▶ _WHAT YOU ARE ASKED TO DO_
For each line of the data below that holds "exécutent", copy the line.

[Document images with source code]
━━━━
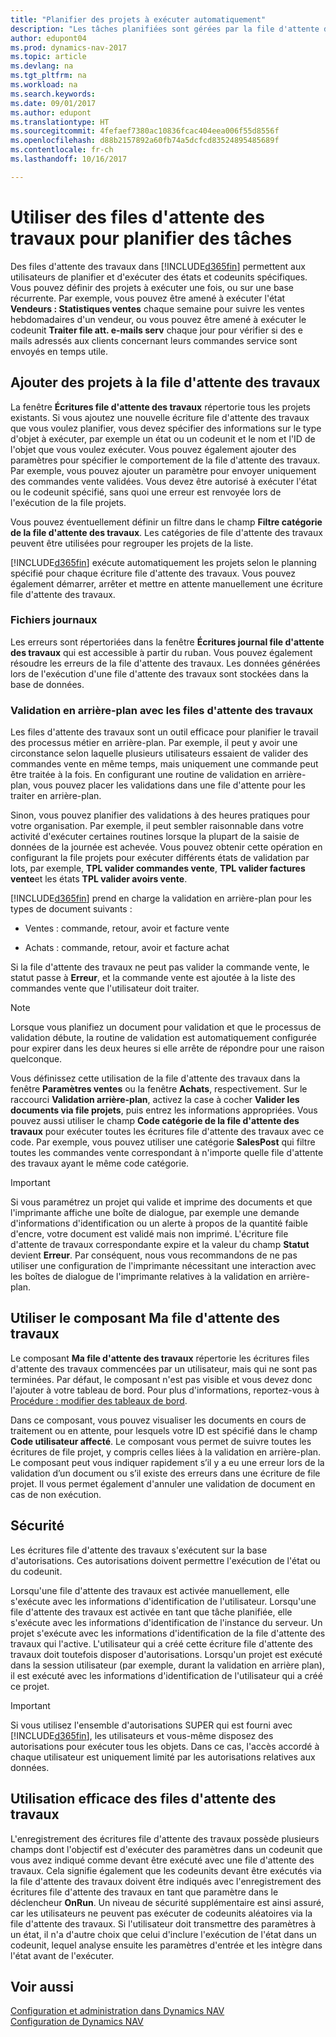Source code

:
 ```yaml
---
title: "Planifier des projets à exécuter automatiquement"
description: "Les tâches planifiées sont gérées par la file d'attente des travaux. Ces projets exécutent des états et des codeunits. Vous pouvez définir des projets à exécuter une fois, ou sur une base récurrente."
author: edupont04
ms.prod: dynamics-nav-2017
ms.topic: article
ms.devlang: na
ms.tgt_pltfrm: na
ms.workload: na
ms.search.keywords: 
ms.date: 09/01/2017
ms.author: edupont
ms.translationtype: HT
ms.sourcegitcommit: 4fefaef7380ac10836fcac404eea006f55d8556f
ms.openlocfilehash: d88b2157892a60fb74a5dcfcd83524895485689f
ms.contentlocale: fr-ch
ms.lasthandoff: 10/16/2017

---
```

# <a name="use-job-queues-to-schedule-tasks"></a>Utiliser des files d'attente des travaux pour planifier des tâches
Des files d'attente des travaux dans [!INCLUDE[d365fin](includes/d365fin_md.md)] permettent aux utilisateurs de planifier et d'exécuter des états et codeunits spécifiques. Vous pouvez définir des projets à exécuter une fois, ou sur une base récurrente. Par exemple, vous pouvez être amené à exécuter l'état **Vendeurs : Statistiques ventes** chaque semaine pour suivre les ventes hebdomadaires d'un vendeur, ou vous pouvez être amené à exécuter le codeunit **Traiter file att. e-mails serv** chaque jour pour vérifier si des e mails adressés aux clients concernant leurs commandes service sont envoyés en temps utile.  

## <a name="add-jobs-to-the-job-queue"></a>Ajouter des projets à la file d'attente des travaux
La fenêtre **Écritures file d'attente des travaux** répertorie tous les projets existants. Si vous ajoutez une nouvelle écriture file d'attente des travaux que vous voulez planifier, vous devez spécifier des informations sur le type d'objet à exécuter, par exemple un état ou un codeunit et le nom et l'ID de l'objet que vous voulez exécuter. Vous pouvez également ajouter des paramètres pour spécifier le comportement de la file d'attente des travaux. Par exemple, vous pouvez ajouter un paramètre pour envoyer uniquement des commandes vente validées. Vous devez être autorisé à exécuter l'état ou le codeunit spécifié, sans quoi une erreur est renvoyée lors de l'exécution de la file projets.  

Vous pouvez éventuellement définir un filtre dans le champ **Filtre catégorie de la file d'attente des travaux**. Les catégories de file d'attente des travaux peuvent être utilisées pour regrouper les projets de la liste.

[!INCLUDE[d365fin](includes/d365fin_md.md)] exécute automatiquement les projets selon le planning spécifié pour chaque écriture file d'attente des travaux. Vous pouvez également démarrer, arrêter et mettre en attente manuellement une écriture file d'attente des travaux.

### <a name="log-files"></a>Fichiers journaux
Les erreurs sont répertoriées dans la fenêtre **Écritures journal file d'attente des travaux** qui est accessible à partir du ruban. Vous pouvez également résoudre les erreurs de la file d'attente des travaux. Les données générées lors de l'exécution d'une file d'attente des travaux sont stockées dans la base de données.  

### <a name="background-posting-with-job-queues"></a>Validation en arrière-plan avec les files d'attente des travaux
Les files d'attente des travaux sont un outil efficace pour planifier le travail des processus métier en arrière-plan. Par exemple, il peut y avoir une circonstance selon laquelle plusieurs utilisateurs essaient de valider des commandes vente en même temps, mais uniquement une commande peut être traitée à la fois. En configurant une routine de validation en arrière-plan, vous pouvez placer les validations dans une file d'attente pour les traiter en arrière-plan.  

 Sinon, vous pouvez planifier des validations à des heures pratiques pour votre organisation. Par exemple, il peut sembler raisonnable dans votre activité d'exécuter certaines routines lorsque la plupart de la saisie de données de la journée est achevée. Vous pouvez obtenir cette opération en configurant la file projets pour exécuter différents états de validation par lots, par exemple, **TPL valider commandes vente**, **TPL valider factures vente**et les états **TPL valider avoirs vente**.  

 [!INCLUDE[d365fin](includes/d365fin_md.md)] prend en charge la validation en arrière\-plan pour les types de document suivants :  

-   Ventes : commande, retour, avoir et facture vente  

-   Achats : commande, retour, avoir et facture achat  

 Si la file d'attente des travaux ne peut pas valider la commande vente, le statut passe à **Erreur**, et la commande vente est ajoutée à la liste des commandes vente que l'utilisateur doit traiter.  

> [!NOTE]  
>  Lorsque vous planifiez un document pour validation et que le processus de validation débute, la routine de validation est automatiquement configurée pour expirer dans les deux heures si elle arrête de répondre pour une raison quelconque.  

Vous définissez cette utilisation de la file d'attente des travaux dans la fenêtre **Paramètres ventes** ou la fenêtre **Achats**, respectivement. Sur le raccourci **Validation arrière-plan**, activez la case à cocher **Valider les documents via file projets**, puis entrez les informations appropriées. Vous pouvez aussi utiliser le champ **Code catégorie de la file d'attente des travaux** pour exécuter toutes les écritures file d'attente des travaux avec ce code. Par exemple, vous pouvez utiliser une catégorie **SalesPost** qui filtre toutes les commandes vente correspondant à n'importe quelle file d'attente des travaux ayant le même code catégorie.  

> [!IMPORTANT]  
>  Si vous paramétrez un projet qui valide et imprime des documents et que l'imprimante affiche une boîte de dialogue, par exemple une demande d'informations d'identification ou un alerte à propos de la quantité faible d'encre, votre document est validé mais non imprimé. L'écriture file d'attente de travaux correspondante expire et la valeur du champ **Statut** devient **Erreur**. Par conséquent, nous vous recommandons de ne pas utiliser une configuration de l'imprimante nécessitant une interaction avec les boîtes de dialogue de l'imprimante relatives à la validation en arrière-plan.  

## <a name="use-the-my-job-queue-part"></a>Utiliser le composant Ma file d'attente des travaux
Le composant **Ma file d'attente des travaux** répertorie les écritures files d'attente des travaux commencées par un utilisateur, mais qui ne sont pas terminées. Par défaut, le composant n'est pas visible et vous devez donc l'ajouter à votre tableau de bord. Pour plus d'informations, reportez-vous à [Procédure : modifier des tableaux de bord](change-role.md).  

Dans ce composant, vous pouvez visualiser les documents en cours de traitement ou en attente, pour lesquels votre ID est spécifié dans le champ **Code utilisateur affecté**. Le composant vous permet de suivre toutes les écritures de file projet, y compris celles liées à la validation en arrière-plan. Le composant peut vous indiquer rapidement s’il y a eu une erreur lors de la validation d’un document ou s’il existe des erreurs dans une écriture de file projet. Il vous permet également d'annuler une validation de document en cas de non exécution.  

## <a name="security"></a>Sécurité  
Les écritures file d'attente des travaux s'exécutent sur la base d'autorisations. Ces autorisations doivent permettre l'exécution de l'état ou du codeunit.  

Lorsqu'une file d'attente des travaux est activée manuellement, elle s'exécute avec les informations d'identification de l'utilisateur. Lorsqu'une file d'attente des travaux est activée en tant que tâche planifiée, elle s'exécute avec les informations d'identification de l'instance du serveur. Un projet s'exécute avec les informations d'identification de la file d'attente des travaux qui l'active. L'utilisateur qui a créé cette écriture file d'attente des travaux doit toutefois disposer d'autorisations. Lorsqu'un projet est exécuté dans la session utilisateur (par exemple, durant la validation en arrière plan), il est exécuté avec les informations d'identification de l'utilisateur qui a créé ce projet.  

> [!IMPORTANT]  
>  Si vous utilisez l'ensemble d'autorisations SUPER qui est fourni avec [!INCLUDE[d365fin](includes/d365fin_md.md)], les utilisateurs et vous-même disposez des autorisations pour exécuter tous les objets. Dans ce cas, l'accès accordé à chaque utilisateur est uniquement limité par les autorisations relatives aux données.  

## <a name="using-job-queues-effectively"></a>Utilisation efficace des files d'attente des travaux  
L'enregistrement des écritures file d'attente des travaux possède plusieurs champs dont l'objectif est d'exécuter des paramètres dans un codeunit que vous avez indiqué comme devant être exécuté avec une file d'attente des travaux. Cela signifie également que les codeunits devant être exécutés via la file d'attente des travaux doivent être indiqués avec l'enregistrement des écritures file d'attente des travaux en tant que paramètre dans le déclencheur **OnRun**. Un niveau de sécurité supplémentaire est ainsi assuré, car les utilisateurs ne peuvent pas exécuter de codeunits aléatoires via la file d'attente des travaux. Si l'utilisateur doit transmettre des paramètres à un état, il n'a d'autre choix que celui d'inclure l'exécution de l'état dans un codeunit, lequel analyse ensuite les paramètres d'entrée et les intègre dans l'état avant de l'exécuter.  

## <a name="see-also"></a>Voir aussi  
[Configuration et administration dans Dynamics NAV](admin-setup-and-administration.md)  
[Configuration de Dynamics NAV](setup.md)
━━━━
▶ _RESPONSE_
description: "Les tâches planifiées sont gérées par la file d'attente des travaux. Ces projets exécutent des états et des codeunits. Vous pouvez définir des projets à exécuter une fois, ou sur une base récurrente."
Les écritures file d'attente des travaux s'exécutent sur la base d'autorisations. Ces autorisations doivent permettre l'exécution de l'état ou du codeunit.  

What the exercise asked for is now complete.